-- WHAT NEEDS TO BE DONE --
Copy the records out again in full, keeping them identical.

Stored dataset items
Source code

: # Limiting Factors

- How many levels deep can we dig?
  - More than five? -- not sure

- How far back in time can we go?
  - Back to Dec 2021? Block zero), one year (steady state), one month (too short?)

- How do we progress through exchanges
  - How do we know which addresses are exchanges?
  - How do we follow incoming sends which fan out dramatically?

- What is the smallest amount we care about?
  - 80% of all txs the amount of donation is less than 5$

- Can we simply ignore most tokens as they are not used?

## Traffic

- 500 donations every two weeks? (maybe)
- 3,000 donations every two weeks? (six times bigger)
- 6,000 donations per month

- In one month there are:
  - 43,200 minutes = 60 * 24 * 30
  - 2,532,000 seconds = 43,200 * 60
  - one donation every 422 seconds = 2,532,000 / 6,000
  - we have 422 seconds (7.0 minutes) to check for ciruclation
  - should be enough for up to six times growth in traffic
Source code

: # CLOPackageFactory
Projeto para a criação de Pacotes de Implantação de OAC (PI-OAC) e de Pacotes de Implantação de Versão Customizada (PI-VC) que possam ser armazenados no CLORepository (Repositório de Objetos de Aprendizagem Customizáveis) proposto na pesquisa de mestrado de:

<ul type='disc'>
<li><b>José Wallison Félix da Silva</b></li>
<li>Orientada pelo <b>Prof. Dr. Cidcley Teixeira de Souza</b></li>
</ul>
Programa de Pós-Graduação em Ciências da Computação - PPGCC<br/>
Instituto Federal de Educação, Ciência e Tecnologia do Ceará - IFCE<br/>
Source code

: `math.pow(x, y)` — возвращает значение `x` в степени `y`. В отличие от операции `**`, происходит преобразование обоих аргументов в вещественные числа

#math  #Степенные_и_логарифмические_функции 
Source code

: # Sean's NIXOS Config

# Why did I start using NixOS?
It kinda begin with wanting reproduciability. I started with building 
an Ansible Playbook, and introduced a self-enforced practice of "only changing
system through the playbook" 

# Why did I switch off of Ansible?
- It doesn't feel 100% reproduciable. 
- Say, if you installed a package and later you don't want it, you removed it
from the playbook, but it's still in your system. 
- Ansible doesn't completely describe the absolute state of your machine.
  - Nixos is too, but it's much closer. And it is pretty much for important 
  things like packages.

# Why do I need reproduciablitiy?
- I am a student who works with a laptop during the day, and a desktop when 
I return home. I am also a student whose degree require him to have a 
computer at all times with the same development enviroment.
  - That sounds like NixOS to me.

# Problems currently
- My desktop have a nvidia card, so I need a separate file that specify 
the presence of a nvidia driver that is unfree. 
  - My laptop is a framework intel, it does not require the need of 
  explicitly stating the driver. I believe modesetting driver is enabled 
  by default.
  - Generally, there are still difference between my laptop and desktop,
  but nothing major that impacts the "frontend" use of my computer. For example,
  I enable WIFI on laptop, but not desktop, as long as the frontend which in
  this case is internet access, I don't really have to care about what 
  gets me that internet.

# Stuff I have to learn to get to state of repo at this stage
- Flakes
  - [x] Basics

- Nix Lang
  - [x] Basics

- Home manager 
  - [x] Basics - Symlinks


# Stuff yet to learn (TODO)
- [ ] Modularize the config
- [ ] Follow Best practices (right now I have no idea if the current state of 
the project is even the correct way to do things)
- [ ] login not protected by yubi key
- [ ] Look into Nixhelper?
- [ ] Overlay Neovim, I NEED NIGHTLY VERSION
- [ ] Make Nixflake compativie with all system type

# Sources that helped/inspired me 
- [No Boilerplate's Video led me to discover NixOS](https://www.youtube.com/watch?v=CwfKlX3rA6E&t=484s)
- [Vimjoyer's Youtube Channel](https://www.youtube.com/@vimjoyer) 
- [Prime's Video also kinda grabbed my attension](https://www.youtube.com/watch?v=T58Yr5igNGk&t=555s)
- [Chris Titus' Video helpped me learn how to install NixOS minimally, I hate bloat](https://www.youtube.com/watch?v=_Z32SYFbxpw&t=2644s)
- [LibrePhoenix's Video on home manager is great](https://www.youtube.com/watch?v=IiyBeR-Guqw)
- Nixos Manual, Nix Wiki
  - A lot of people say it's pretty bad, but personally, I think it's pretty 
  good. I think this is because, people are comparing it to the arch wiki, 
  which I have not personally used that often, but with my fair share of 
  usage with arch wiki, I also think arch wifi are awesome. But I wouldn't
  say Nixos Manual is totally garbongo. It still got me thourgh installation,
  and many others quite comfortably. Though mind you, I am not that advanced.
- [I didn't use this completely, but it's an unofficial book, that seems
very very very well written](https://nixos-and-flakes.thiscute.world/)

-- FINISHED EXERCISE --
Source code

: # Limiting Factors

- How many levels deep can we dig?
  - More than five? -- not sure

- How far back in time can we go?
  - Back to Dec 2021? Block zero), one year (steady state), one month (too short?)

- How do we progress through exchanges
  - How do we know which addresses are exchanges?
  - How do we follow incoming sends which fan out dramatically?

- What is the smallest amount we care about?
  - 80% of all txs the amount of donation is less than 5$

- Can we simply ignore most tokens as they are not used?

## Traffic

- 500 donations every two weeks? (maybe)
- 3,000 donations every two weeks? (six times bigger)
- 6,000 donations per month

- In one month there are:
  - 43,200 minutes = 60 * 24 * 30
  - 2,532,000 seconds = 43,200 * 60
  - one donation every 422 seconds = 2,532,000 / 6,000
  - we have 422 seconds (7.0 minutes) to check for ciruclation
  - should be enough for up to six times growth in traffic
Source code

: # CLOPackageFactory
Projeto para a criação de Pacotes de Implantação de OAC (PI-OAC) e de Pacotes de Implantação de Versão Customizada (PI-VC) que possam ser armazenados no CLORepository (Repositório de Objetos de Aprendizagem Customizáveis) proposto na pesquisa de mestrado de:

<ul type='disc'>
<li><b>José Wallison Félix da Silva</b></li>
<li>Orientada pelo <b>Prof. Dr. Cidcley Teixeira de Souza</b></li>
</ul>
Programa de Pós-Graduação em Ciências da Computação - PPGCC<br/>
Instituto Federal de Educação, Ciência e Tecnologia do Ceará - IFCE<br/>
Source code

: `math.pow(x, y)` — возвращает значение `x` в степени `y`. В отличие от операции `**`, происходит преобразование обоих аргументов в вещественные числа

#math  #Степенные_и_логарифмические_функции 
Source code

: # Sean's NIXOS Config

# Why did I start using NixOS?
It kinda begin with wanting reproduciability. I started with building 
an Ansible Playbook, and introduced a self-enforced practice of "only changing
system through the playbook" 

# Why did I switch off of Ansible?
- It doesn't feel 100% reproduciable. 
- Say, if you installed a package and later you don't want it, you removed it
from the playbook, but it's still in your system. 
- Ansible doesn't completely describe the absolute state of your machine.
  - Nixos is too, but it's much closer. And it is pretty much for important 
  things like packages.

# Why do I need reproduciablitiy?
- I am a student who works with a laptop during the day, and a desktop when 
I return home. I am also a student whose degree require him to have a 
computer at all times with the same development enviroment.
  - That sounds like NixOS to me.

# Problems currently
- My desktop have a nvidia card, so I need a separate file that specify 
the presence of a nvidia driver that is unfree. 
  - My laptop is a framework intel, it does not require the need of 
  explicitly stating the driver. I believe modesetting driver is enabled 
  by default.
  - Generally, there are still difference between my laptop and desktop,
  but nothing major that impacts the "frontend" use of my computer. For example,
  I enable WIFI on laptop, but not desktop, as long as the frontend which in
  this case is internet access, I don't really have to care about what 
  gets me that internet.

# Stuff I have to learn to get to state of repo at this stage
- Flakes
  - [x] Basics

- Nix Lang
  - [x] Basics

- Home manager 
  - [x] Basics - Symlinks


# Stuff yet to learn (TODO)
- [ ] Modularize the config
- [ ] Follow Best practices (right now I have no idea if the current state of 
the project is even the correct way to do things)
- [ ] login not protected by yubi key
- [ ] Look into Nixhelper?
- [ ] Overlay Neovim, I NEED NIGHTLY VERSION
- [ ] Make Nixflake compativie with all system type

# Sources that helped/inspired me 
- [No Boilerplate's Video led me to discover NixOS](https://www.youtube.com/watch?v=CwfKlX3rA6E&t=484s)
- [Vimjoyer's Youtube Channel](https://www.youtube.com/@vimjoyer) 
- [Prime's Video also kinda grabbed my attension](https://www.youtube.com/watch?v=T58Yr5igNGk&t=555s)
- [Chris Titus' Video helpped me learn how to install NixOS minimally, I hate bloat](https://www.youtube.com/watch?v=_Z32SYFbxpw&t=2644s)
- [LibrePhoenix's Video on home manager is great](https://www.youtube.com/watch?v=IiyBeR-Guqw)
- Nixos Manual, Nix Wiki
  - A lot of people say it's pretty bad, but personally, I think it's pretty 
  good. I think this is because, people are comparing it to the arch wiki, 
  which I have not personally used that often, but with my fair share of 
  usage with arch wiki, I also think arch wifi are awesome. But I wouldn't
  say Nixos Manual is totally garbongo. It still got me thourgh installation,
  and many others quite comfortably. Though mind you, I am not that advanced.
- [I didn't use this completely, but it's an unofficial book, that seems
very very very well written](https://nixos-and-flakes.thiscute.world/)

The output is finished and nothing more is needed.